Action item → The answer must be a single number: how many lines in the entries below contain the word "object".
** Opening Raw data block **
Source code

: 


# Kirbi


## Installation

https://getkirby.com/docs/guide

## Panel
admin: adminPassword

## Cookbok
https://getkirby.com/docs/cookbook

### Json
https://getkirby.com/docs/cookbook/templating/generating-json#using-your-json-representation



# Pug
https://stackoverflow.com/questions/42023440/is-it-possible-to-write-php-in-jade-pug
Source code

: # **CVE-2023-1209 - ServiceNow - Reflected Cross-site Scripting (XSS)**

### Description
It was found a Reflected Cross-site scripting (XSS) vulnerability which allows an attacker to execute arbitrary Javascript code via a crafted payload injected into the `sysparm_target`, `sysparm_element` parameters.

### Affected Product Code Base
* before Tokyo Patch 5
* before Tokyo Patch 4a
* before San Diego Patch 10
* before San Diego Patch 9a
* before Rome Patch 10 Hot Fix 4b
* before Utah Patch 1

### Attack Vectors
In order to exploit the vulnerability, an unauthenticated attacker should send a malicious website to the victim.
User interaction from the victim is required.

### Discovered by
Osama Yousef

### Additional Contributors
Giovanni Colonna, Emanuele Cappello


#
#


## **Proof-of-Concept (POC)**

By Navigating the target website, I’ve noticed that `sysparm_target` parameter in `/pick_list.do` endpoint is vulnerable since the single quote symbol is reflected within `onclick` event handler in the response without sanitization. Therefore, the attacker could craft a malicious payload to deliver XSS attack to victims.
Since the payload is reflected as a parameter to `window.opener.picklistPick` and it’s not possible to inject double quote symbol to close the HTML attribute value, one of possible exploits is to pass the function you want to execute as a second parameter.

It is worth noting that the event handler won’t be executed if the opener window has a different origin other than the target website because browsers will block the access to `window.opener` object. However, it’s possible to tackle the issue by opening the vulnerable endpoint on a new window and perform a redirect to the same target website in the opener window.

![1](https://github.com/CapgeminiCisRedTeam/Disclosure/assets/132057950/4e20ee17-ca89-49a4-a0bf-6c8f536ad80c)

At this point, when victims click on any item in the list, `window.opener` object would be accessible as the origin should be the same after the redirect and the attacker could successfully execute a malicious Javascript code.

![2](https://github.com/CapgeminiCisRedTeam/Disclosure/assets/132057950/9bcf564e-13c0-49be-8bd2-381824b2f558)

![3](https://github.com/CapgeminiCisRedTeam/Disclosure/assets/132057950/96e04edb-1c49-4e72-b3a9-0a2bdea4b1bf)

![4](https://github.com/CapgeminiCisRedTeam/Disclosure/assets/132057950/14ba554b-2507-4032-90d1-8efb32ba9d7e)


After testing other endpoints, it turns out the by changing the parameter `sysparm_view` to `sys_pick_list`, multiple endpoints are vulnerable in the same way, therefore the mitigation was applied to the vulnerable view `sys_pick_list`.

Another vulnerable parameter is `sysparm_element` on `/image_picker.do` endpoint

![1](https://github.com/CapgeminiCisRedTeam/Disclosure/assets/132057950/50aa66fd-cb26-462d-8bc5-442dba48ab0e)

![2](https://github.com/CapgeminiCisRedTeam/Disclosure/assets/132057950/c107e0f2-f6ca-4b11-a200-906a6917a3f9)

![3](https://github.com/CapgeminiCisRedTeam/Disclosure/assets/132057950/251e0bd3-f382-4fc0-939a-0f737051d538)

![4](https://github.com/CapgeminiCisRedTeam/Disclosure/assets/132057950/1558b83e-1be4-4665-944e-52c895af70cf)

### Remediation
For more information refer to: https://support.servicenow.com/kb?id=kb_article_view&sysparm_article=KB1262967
** Closing Raw data block **
Written response → 2